**Work required**
Copy each line of the data beneath in which the word "urllib" appears.

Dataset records
********************

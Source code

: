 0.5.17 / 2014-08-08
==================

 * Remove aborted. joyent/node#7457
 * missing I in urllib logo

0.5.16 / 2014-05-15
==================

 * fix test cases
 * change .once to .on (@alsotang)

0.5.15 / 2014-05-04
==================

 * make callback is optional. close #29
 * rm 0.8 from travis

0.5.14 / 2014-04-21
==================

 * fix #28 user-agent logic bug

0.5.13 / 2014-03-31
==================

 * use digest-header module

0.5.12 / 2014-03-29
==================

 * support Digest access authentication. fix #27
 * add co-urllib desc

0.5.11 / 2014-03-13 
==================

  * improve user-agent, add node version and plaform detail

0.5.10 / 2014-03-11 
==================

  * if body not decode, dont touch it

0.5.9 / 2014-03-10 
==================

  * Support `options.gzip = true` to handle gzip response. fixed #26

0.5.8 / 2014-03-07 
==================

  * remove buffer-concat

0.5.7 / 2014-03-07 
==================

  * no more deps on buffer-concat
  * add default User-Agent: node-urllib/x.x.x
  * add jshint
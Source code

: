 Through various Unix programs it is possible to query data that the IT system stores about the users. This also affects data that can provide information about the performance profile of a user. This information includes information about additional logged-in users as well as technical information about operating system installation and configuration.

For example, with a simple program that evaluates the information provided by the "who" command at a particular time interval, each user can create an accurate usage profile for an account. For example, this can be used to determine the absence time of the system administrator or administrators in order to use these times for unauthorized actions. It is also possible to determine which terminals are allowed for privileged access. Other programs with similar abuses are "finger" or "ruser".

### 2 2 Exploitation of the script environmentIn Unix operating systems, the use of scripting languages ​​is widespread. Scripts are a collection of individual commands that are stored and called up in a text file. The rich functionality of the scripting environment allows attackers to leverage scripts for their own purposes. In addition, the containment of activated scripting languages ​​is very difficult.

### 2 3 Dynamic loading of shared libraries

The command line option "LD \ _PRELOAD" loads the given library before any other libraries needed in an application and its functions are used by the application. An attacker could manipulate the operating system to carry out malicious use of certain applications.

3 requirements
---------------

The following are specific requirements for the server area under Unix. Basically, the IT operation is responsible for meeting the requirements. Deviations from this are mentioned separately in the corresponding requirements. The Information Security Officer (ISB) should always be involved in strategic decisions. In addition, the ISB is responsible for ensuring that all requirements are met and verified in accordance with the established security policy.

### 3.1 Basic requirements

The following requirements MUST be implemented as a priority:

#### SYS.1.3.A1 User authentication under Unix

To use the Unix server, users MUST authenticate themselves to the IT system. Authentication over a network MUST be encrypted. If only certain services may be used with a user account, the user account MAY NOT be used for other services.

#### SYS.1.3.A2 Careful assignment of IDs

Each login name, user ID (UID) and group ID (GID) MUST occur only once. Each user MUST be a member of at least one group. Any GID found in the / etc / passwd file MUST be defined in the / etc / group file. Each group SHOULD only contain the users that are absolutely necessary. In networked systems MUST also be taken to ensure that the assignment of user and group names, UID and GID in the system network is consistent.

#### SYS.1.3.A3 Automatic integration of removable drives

********************

**Answer box**
 * missing I in urllib logo
 * add co-urllib desc
  * add default User-Agent: node-urllib/x.x.x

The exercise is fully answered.